RECORDS PROVIDED ▸
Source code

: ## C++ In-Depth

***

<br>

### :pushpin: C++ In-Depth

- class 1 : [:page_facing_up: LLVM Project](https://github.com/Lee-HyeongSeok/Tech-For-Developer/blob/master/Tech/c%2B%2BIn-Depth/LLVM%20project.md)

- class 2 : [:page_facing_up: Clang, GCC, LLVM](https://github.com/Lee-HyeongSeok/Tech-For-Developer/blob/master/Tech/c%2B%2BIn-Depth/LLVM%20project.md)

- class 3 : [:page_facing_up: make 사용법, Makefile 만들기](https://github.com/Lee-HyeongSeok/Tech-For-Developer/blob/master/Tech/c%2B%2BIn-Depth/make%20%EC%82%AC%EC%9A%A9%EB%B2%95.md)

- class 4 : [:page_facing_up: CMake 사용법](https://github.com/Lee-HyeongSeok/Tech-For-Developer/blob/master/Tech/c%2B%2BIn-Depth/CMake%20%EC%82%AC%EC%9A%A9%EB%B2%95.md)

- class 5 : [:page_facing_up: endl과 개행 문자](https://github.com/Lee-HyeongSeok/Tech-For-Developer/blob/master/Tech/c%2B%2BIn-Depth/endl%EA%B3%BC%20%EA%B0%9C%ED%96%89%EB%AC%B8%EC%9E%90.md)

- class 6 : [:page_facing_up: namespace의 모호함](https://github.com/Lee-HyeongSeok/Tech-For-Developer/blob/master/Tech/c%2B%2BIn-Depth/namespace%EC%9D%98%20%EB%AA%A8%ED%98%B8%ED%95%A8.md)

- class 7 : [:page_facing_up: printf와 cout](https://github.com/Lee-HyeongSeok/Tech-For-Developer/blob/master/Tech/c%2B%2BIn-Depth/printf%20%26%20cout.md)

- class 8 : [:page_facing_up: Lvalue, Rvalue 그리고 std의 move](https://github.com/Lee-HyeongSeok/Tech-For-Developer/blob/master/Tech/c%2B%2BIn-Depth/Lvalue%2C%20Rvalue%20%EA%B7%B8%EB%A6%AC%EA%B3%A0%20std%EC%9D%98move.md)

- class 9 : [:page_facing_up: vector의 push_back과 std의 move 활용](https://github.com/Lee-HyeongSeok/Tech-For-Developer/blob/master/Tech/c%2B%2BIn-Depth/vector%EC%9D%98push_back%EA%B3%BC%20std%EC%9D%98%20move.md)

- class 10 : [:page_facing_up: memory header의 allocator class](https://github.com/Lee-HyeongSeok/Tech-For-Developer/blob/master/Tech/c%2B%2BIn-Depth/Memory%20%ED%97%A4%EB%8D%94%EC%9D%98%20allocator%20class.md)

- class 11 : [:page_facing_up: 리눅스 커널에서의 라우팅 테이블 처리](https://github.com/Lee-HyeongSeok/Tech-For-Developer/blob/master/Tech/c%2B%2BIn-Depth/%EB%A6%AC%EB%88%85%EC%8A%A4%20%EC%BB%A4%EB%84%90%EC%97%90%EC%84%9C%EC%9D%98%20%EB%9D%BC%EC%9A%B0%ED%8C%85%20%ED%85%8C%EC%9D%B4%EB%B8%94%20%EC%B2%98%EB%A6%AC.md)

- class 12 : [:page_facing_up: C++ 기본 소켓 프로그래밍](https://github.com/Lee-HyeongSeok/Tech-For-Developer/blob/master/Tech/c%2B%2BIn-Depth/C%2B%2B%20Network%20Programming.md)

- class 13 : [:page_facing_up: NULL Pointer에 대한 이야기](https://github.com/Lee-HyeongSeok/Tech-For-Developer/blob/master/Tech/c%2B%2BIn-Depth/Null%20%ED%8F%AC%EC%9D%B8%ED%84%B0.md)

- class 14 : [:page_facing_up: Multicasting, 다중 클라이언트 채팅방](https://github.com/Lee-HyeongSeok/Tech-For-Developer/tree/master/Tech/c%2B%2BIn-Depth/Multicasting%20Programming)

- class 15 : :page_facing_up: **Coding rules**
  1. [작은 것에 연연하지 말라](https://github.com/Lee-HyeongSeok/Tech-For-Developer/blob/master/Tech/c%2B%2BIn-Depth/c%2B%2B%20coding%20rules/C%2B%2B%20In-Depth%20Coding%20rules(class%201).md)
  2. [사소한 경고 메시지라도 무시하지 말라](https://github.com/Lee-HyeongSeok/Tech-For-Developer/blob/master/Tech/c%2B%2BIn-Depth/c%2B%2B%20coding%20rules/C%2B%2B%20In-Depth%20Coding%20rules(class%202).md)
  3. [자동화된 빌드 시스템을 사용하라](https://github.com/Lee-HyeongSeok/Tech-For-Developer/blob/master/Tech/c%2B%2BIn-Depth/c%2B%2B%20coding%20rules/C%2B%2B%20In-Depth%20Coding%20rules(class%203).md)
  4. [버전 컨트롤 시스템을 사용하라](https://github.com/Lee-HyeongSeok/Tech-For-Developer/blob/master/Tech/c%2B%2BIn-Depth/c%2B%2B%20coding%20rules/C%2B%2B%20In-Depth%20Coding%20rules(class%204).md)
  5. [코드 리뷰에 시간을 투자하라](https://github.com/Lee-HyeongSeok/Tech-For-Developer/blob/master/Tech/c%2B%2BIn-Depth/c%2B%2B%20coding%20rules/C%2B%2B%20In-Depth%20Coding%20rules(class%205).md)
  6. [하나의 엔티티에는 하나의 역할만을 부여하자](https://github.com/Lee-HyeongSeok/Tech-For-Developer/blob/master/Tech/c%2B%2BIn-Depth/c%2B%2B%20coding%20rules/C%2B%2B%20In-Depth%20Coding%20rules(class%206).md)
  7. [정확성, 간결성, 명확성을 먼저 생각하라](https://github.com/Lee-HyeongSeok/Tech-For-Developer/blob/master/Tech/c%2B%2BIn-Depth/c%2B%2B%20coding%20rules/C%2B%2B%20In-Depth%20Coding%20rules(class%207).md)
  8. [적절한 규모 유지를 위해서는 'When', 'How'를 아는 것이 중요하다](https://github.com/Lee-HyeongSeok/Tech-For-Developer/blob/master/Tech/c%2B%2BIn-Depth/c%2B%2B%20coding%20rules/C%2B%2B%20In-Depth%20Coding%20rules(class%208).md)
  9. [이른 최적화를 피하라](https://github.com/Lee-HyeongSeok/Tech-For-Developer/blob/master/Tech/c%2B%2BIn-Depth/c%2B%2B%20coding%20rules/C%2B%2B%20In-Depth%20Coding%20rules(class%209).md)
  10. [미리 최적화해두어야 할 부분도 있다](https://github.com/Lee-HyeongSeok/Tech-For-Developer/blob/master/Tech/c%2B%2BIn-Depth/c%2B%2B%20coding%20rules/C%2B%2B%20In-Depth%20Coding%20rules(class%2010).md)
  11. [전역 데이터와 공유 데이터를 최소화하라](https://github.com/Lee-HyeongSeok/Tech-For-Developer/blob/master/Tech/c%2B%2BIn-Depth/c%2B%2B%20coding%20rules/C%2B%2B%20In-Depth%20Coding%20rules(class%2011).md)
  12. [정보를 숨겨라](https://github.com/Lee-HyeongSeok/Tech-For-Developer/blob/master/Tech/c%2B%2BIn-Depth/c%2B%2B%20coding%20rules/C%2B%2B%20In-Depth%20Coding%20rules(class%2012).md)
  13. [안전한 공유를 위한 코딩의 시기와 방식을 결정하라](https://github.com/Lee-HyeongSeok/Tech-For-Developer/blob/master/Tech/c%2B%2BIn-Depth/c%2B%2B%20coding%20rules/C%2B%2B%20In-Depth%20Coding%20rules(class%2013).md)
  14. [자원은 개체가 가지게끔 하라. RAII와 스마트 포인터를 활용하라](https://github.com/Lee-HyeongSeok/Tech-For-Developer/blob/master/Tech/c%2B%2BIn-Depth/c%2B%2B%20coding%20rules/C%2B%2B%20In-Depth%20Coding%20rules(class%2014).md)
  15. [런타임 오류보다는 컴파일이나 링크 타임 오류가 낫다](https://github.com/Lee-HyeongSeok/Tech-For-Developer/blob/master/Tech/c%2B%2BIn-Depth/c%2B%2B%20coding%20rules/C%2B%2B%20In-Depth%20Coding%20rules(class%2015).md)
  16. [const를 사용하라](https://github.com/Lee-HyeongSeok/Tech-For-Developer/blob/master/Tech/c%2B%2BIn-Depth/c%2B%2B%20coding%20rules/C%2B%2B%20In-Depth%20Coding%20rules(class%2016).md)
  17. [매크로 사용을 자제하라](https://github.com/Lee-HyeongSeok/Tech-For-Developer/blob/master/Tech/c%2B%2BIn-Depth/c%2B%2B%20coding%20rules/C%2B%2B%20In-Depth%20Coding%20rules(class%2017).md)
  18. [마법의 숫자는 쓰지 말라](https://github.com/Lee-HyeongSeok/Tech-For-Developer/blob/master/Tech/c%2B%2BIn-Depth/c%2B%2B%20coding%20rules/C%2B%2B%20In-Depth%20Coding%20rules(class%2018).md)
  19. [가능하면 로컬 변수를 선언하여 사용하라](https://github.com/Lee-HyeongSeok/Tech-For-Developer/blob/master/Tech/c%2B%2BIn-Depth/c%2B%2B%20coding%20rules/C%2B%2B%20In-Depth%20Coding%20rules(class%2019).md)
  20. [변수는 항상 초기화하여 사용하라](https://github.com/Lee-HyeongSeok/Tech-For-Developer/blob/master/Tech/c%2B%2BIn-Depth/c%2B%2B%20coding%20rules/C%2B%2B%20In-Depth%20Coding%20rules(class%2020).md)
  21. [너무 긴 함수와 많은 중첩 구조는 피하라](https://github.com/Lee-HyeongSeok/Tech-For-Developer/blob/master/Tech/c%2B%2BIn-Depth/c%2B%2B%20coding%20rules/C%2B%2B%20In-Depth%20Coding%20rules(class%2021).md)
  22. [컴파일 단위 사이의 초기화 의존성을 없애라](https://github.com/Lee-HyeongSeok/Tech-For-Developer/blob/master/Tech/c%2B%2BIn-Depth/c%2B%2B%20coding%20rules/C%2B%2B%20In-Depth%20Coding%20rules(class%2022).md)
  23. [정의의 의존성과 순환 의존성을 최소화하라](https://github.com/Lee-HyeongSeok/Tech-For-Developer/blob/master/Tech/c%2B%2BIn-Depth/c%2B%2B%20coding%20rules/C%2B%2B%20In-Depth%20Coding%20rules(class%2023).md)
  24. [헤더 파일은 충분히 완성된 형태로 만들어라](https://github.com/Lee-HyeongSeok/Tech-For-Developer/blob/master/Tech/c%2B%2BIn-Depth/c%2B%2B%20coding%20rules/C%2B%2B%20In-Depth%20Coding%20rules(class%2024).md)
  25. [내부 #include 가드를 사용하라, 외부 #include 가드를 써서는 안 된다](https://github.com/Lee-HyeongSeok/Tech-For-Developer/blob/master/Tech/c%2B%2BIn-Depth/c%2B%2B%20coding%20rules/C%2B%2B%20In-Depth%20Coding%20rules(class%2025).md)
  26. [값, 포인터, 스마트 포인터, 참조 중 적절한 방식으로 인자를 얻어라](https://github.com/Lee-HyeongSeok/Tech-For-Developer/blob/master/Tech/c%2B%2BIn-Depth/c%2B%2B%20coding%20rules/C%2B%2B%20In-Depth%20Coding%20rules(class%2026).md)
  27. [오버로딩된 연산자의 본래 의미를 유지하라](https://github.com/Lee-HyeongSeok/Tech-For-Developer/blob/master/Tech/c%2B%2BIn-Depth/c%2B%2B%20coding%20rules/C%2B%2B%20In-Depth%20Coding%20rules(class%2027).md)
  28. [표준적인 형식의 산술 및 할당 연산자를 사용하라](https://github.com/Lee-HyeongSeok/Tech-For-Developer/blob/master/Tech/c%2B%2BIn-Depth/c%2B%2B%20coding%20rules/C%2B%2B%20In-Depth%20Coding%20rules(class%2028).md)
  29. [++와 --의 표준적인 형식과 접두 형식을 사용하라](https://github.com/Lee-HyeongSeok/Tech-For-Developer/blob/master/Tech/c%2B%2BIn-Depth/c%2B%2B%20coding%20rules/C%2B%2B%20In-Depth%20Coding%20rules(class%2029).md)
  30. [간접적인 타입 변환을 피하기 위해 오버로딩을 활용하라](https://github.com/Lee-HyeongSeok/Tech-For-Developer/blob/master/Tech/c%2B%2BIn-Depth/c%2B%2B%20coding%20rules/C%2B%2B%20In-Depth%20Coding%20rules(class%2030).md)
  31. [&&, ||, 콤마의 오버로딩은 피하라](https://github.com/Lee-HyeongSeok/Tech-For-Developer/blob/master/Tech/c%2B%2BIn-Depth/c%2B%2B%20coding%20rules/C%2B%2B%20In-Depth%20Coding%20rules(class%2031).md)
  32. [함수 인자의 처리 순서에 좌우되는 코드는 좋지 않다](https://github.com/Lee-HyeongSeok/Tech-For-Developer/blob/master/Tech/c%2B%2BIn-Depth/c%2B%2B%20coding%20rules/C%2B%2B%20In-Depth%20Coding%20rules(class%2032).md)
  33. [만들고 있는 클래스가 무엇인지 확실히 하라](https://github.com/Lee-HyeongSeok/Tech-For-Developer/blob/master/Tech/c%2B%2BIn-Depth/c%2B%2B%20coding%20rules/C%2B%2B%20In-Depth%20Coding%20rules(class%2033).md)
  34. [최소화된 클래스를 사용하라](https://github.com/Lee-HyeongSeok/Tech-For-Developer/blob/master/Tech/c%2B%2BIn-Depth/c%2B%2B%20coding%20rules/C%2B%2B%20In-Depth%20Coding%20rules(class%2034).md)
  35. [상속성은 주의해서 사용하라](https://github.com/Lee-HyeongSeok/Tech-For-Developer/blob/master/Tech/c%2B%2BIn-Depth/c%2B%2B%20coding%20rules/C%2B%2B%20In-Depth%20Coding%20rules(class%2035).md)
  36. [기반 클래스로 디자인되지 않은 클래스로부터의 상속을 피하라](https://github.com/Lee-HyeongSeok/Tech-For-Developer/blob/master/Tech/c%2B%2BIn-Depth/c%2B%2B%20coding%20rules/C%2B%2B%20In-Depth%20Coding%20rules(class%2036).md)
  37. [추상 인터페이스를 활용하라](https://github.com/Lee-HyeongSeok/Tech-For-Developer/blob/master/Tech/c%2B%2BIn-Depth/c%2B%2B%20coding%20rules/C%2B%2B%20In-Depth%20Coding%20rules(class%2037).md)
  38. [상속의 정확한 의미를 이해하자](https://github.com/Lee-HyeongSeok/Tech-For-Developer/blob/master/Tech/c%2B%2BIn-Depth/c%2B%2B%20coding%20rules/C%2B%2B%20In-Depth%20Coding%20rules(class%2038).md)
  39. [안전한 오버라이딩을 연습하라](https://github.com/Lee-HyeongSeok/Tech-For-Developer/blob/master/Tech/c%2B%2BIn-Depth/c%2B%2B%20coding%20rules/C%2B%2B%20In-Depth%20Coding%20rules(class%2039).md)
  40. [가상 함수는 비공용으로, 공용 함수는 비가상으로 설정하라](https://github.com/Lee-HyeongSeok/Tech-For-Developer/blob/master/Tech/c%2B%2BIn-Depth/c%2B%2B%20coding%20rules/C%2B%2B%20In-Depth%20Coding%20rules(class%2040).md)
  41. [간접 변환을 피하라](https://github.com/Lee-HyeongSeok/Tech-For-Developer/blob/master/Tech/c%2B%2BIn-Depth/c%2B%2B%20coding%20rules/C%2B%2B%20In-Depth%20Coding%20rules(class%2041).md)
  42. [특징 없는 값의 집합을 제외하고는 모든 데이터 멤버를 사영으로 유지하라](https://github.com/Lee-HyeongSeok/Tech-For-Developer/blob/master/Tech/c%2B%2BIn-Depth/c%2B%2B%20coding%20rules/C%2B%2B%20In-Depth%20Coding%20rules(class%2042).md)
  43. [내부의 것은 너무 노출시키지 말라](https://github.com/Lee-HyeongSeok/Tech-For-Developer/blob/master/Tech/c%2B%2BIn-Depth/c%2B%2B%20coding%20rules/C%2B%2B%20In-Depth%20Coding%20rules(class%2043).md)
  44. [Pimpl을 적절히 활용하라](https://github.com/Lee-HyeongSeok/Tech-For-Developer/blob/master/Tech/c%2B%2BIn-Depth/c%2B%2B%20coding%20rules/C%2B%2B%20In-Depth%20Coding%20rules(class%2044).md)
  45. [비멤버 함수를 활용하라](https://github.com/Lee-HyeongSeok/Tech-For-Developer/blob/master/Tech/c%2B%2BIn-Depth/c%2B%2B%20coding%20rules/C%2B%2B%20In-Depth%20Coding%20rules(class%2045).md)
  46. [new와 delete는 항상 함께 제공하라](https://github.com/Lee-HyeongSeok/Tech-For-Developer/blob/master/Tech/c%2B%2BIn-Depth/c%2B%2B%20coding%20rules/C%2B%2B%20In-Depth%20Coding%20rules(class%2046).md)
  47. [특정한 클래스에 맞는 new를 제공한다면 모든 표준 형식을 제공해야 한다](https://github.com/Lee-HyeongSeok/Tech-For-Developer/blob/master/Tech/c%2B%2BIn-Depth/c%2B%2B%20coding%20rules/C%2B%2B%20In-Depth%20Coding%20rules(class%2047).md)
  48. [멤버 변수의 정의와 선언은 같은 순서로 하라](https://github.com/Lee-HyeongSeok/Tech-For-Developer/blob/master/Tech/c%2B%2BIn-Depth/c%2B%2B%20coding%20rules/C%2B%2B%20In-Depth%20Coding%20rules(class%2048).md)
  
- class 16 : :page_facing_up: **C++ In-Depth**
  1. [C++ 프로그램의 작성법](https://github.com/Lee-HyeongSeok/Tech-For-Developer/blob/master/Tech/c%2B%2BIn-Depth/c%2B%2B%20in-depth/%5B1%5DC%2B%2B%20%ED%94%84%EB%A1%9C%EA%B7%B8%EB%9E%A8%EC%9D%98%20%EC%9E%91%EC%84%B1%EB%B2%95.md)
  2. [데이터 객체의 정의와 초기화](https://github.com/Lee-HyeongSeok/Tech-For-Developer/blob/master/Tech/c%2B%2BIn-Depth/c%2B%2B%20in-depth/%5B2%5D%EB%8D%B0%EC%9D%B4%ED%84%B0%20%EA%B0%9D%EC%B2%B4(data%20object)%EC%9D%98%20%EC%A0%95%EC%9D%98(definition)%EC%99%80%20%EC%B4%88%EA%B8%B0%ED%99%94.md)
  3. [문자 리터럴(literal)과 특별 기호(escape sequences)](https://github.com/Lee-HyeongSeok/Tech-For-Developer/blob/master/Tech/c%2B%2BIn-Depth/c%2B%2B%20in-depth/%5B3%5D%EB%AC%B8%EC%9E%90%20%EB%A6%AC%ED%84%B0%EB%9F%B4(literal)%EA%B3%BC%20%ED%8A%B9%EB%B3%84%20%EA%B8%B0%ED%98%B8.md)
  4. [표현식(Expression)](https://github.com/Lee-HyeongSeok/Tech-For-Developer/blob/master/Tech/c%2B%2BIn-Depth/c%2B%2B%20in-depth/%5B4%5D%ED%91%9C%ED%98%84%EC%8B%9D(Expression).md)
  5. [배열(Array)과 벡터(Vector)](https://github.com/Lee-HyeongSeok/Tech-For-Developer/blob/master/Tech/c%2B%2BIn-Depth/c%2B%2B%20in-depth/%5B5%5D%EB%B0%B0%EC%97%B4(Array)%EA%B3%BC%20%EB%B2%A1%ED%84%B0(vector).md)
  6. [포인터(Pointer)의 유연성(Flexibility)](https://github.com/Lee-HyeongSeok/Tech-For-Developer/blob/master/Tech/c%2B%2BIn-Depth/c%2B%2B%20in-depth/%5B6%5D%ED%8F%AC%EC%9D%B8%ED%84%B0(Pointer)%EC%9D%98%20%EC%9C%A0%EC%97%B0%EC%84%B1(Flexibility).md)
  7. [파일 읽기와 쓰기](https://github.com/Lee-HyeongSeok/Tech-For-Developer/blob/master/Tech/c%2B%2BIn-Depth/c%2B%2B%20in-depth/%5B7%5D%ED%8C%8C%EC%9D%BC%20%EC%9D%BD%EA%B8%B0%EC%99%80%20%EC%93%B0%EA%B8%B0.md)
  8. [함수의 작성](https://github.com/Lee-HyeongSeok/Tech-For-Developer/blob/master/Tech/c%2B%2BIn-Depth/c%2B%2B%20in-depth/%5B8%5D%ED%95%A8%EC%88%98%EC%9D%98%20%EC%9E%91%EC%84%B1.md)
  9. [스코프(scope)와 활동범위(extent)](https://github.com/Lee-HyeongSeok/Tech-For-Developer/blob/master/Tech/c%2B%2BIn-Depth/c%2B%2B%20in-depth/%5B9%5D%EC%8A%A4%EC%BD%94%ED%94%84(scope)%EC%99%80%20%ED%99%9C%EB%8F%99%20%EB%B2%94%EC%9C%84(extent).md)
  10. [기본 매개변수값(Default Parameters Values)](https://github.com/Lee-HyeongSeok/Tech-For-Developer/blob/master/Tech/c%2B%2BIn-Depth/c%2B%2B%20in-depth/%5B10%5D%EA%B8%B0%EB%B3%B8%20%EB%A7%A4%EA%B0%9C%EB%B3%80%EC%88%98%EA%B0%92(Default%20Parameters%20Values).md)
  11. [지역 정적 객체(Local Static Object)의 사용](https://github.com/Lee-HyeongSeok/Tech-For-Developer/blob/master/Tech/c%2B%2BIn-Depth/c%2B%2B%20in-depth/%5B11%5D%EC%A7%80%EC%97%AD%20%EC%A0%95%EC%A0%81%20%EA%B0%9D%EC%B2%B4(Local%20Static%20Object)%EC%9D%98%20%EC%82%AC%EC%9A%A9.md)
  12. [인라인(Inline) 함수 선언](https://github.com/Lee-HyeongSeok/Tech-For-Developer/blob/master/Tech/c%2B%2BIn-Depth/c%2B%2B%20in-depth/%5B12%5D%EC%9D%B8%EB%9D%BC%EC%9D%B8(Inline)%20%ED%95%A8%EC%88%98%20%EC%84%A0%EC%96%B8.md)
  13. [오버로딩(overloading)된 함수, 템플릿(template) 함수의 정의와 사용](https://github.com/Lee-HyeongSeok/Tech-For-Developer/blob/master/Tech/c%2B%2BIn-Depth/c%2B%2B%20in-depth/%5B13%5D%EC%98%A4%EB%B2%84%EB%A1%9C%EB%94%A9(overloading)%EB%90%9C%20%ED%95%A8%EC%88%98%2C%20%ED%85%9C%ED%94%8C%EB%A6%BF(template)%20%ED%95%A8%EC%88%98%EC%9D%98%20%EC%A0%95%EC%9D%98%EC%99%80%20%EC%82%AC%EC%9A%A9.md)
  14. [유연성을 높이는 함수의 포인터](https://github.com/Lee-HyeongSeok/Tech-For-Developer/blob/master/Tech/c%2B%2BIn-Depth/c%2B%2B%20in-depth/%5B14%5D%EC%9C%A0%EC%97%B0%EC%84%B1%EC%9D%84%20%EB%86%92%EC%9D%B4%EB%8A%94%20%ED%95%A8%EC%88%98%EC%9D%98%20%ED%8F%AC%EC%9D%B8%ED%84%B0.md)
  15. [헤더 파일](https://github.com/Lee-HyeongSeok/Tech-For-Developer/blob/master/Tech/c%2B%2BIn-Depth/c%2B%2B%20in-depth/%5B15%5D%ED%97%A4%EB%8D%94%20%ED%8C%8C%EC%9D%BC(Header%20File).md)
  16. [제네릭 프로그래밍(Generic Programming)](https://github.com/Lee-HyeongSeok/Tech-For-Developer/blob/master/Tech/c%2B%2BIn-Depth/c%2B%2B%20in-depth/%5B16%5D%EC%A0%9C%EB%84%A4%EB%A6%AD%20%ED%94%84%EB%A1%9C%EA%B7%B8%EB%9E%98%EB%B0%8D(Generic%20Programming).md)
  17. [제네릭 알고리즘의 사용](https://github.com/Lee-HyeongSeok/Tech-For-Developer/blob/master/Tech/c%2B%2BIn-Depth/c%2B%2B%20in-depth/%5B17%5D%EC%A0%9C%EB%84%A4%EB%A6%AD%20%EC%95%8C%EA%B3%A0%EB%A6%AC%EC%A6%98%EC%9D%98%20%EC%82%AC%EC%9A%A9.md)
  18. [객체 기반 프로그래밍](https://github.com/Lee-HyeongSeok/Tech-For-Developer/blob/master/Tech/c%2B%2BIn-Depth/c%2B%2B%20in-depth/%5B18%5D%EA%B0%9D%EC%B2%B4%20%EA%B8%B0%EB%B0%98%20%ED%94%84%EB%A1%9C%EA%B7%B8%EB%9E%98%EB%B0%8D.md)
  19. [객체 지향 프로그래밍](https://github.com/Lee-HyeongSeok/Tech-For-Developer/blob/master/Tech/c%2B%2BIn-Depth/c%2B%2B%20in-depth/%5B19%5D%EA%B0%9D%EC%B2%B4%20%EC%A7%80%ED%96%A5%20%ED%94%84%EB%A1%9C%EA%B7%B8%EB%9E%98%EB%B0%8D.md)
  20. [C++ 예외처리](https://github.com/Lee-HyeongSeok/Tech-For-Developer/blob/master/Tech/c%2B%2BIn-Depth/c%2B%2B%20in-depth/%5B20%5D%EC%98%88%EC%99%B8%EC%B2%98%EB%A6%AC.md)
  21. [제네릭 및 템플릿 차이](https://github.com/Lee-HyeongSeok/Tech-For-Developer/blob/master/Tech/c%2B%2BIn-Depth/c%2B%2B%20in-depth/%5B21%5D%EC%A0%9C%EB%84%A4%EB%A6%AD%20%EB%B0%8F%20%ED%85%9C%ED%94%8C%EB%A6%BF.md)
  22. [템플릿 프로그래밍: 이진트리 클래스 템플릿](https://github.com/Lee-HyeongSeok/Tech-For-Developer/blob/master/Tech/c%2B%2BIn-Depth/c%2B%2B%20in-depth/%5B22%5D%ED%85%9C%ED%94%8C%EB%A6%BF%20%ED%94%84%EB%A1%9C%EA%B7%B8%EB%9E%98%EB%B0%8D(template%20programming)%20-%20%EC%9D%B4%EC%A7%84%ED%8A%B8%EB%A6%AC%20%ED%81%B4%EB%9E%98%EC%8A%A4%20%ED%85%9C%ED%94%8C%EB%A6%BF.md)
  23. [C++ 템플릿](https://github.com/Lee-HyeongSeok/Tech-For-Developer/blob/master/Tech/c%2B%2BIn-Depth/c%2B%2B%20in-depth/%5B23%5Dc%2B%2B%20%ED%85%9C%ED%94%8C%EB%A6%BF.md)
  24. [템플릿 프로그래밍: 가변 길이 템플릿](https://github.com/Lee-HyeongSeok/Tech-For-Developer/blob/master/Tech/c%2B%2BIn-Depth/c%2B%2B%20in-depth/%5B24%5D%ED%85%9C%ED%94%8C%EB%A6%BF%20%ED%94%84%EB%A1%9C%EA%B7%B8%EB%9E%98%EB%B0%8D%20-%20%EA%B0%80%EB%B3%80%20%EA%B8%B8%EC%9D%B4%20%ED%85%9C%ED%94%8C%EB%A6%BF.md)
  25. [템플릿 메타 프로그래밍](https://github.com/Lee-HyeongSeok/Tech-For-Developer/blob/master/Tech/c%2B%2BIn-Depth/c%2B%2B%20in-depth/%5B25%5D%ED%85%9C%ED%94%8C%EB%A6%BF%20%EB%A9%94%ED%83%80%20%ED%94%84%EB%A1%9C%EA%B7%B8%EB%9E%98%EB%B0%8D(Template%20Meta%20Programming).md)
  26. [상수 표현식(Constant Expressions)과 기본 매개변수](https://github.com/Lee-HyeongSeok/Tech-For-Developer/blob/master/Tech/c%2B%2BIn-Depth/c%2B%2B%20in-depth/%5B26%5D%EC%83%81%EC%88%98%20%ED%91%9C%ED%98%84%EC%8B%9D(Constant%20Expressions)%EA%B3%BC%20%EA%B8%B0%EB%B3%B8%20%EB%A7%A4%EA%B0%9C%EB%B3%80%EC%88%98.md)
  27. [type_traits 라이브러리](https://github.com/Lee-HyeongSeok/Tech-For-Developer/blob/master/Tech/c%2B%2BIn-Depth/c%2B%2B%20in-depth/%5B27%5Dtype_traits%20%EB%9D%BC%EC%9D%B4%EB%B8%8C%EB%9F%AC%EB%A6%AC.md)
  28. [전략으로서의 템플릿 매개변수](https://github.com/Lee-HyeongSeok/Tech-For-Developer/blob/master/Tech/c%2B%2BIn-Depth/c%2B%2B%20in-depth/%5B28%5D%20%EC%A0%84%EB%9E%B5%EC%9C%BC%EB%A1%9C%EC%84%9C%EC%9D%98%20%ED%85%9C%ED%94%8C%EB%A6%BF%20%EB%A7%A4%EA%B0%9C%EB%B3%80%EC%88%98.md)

TASK STATEMENT ▸ Find the count of lines in the data above where the string "vector" occurs. Provide that number alone.

WRITTEN RESPONSE ▸ 2